A foul called on Morgan just 1:15 into the game changed the course of Michigan’s approach, opening the floodgates for several looks inside as Michigan State looked to exploit their size advantage.

Morgan picked up two fouls in the first half, his backup Jon Horford called for three leaving redshirt sophomore Max Bielfeldt in there to battle and do his best against a very experienced and athletic Spartans’ frontcourt.

“It seemed like all our big guys were kind of in foul trouble,” Morgan said. “And they definitely exposed that, not necessarily just imposed on us but kind of on the glass, and kind of a certain physicality down there.

“So that was tough for us to kind of work through and try to stay in the game through that.”
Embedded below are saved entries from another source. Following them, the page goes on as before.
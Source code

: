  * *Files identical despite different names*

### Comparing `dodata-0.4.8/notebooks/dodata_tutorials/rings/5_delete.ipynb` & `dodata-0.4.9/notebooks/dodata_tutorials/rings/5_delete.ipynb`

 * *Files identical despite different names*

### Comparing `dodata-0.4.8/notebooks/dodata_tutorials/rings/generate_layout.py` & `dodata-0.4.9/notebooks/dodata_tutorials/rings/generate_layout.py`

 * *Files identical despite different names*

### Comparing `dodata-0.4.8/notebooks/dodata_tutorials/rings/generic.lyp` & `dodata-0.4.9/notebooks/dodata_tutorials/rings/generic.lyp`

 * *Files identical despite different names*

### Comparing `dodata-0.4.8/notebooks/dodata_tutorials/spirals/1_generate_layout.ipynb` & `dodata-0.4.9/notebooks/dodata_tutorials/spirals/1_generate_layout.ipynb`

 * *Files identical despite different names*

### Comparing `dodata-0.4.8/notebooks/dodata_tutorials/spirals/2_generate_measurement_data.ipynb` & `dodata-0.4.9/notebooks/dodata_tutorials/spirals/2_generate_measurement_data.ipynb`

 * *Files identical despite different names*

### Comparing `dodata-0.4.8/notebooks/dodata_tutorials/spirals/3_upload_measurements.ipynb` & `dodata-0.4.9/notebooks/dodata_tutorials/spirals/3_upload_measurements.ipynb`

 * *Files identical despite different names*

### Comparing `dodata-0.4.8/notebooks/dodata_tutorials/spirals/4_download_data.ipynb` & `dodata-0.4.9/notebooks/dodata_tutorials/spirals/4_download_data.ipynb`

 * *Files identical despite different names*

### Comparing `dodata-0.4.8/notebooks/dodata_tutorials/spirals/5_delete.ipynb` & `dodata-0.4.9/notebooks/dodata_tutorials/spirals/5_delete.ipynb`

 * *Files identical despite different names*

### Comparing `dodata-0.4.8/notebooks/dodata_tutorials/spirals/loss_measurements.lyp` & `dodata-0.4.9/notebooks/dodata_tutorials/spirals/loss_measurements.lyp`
The Spartans early second half barrage was spurred by a healthy Dawson that looked fresh in the open floor, battling with former AAU teammate Glenn Robinson III on both ends of the floor.

Dawson, everyone’s x-factor heading into this one, finished his day with 15-points on 7-of-8 shooting from the field.
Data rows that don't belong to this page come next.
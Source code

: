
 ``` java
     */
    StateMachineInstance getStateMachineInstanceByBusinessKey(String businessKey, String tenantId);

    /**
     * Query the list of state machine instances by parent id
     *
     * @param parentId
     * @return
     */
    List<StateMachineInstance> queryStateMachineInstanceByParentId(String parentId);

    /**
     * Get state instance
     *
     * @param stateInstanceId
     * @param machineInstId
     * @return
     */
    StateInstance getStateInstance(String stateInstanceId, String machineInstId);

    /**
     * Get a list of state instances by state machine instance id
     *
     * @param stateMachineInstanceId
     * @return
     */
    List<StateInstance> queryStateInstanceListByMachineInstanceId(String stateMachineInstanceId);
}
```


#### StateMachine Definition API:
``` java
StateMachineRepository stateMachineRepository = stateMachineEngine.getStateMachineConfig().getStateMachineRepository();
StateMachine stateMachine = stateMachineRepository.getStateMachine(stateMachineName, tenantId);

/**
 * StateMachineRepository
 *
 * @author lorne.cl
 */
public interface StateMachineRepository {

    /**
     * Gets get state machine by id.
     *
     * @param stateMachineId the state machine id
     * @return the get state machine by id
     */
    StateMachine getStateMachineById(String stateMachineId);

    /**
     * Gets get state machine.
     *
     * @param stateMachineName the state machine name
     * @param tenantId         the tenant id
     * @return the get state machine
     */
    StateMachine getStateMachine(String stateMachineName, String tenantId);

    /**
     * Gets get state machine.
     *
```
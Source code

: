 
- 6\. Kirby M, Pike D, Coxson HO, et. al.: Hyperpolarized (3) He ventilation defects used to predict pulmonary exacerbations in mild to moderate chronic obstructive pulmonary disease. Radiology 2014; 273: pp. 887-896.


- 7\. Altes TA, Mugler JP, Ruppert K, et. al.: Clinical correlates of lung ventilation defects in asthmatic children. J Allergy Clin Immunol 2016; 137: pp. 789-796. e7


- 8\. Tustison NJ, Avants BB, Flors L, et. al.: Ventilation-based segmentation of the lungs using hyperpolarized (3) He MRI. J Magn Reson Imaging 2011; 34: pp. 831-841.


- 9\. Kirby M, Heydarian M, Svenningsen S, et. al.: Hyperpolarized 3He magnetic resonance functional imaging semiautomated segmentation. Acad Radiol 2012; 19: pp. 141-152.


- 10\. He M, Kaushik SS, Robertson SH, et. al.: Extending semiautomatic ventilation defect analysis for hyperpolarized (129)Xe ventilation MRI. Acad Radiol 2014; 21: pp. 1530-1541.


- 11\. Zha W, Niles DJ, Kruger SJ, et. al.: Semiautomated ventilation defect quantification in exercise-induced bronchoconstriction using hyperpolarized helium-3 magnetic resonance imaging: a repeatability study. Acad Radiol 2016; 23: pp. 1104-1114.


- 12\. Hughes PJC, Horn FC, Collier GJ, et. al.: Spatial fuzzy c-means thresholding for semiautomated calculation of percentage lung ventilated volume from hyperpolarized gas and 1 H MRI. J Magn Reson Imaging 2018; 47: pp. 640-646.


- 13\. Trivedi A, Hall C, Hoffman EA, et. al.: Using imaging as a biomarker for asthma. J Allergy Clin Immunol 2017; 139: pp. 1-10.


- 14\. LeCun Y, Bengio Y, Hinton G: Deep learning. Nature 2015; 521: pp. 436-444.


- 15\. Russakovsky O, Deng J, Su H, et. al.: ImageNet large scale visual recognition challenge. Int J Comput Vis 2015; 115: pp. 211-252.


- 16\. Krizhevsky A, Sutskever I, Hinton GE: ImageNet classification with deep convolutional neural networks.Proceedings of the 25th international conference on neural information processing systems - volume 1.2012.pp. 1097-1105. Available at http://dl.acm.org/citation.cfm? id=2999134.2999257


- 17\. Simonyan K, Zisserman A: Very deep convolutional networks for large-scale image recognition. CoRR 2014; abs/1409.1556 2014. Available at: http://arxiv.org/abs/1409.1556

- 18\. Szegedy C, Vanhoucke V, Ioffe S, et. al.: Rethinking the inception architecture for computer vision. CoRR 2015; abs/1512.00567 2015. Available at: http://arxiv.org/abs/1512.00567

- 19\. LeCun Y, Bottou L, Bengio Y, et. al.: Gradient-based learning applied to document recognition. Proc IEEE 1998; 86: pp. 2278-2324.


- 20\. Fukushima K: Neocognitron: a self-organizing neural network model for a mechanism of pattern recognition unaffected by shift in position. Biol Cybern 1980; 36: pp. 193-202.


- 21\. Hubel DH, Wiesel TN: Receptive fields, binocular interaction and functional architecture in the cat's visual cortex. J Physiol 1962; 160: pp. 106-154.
“I mean, I've played against Branden many times,” Robinson III said. “He's a great player, especially for them to have him back, he did a lot for their team. We knew his big thing was offensive rebounding, and we had to keep him off the glass.

“We needed to do a better job at that. But he really gave them a spark on offense and defense, I thought.”

Michigan State outrebounded Michigan 38-28, taking advantage of 14 offensive rebounds and nine turnovers by the Wolverines.

Michigan shot just 31.5-percent from the field in the game including a poor and uncharacteristic 6-of-23 from three-point land as the Wolverines struggled to get by the pressure defense from Michigan State.

“Well, first of all, they're a very long team,” Beilein said. “They're very experienced. It takes -- when we have breakdowns; it's usually youth breakdowns defensively. You didn't see many freshmen out there today, and really just a couple sophomores.

“They really do a great job of protecting the paint. You're not getting in there. And if you get in there, you've got to finish through physical contact, and they were better than us today.”

Michigan’s Nik Stauskas scored 13 first half points, limited to just four in the second half on 4-of-14 shooting as Michigan State’s pressure forced difficult shots.

While Michigan State is now healthy and surging none of us will truly know what a 100-percent Michigan and 100-percent Michigan State battle would’ve looked like this season, the Wolverines still without pre-season All-America center Mitch McGary.

Either way, the Spartans appear to be clicking at the right time.

“Two things are happening: Number one, they're getting healthy, right, and number two, you get those guys back and they're healthy, that doesn't mean you're immediately better the next day,” Beilein said. “That means it takes time to get timing down, to get guys ready. There's a lot of work that goes into this thing.

“So those things, I think, have been happening over the last two or three weeks where they've had ups and downs as they got healthy. But their timing in this tournament, you can see by the gravity of their wins. Wisconsin is a pretty good team, and they did the same thing to Wisconsin they did to us.”

Michigan State now heads off to Spokane, Wash. as the No. 4 seed in the East Region to take on the 13 seeded Delaware Thursday.

Meanwhile Michigan landed the No. 2 seed in the Midwest, staying close and headed to Milwaukee to take on No. 15 seed Wofford (20-12).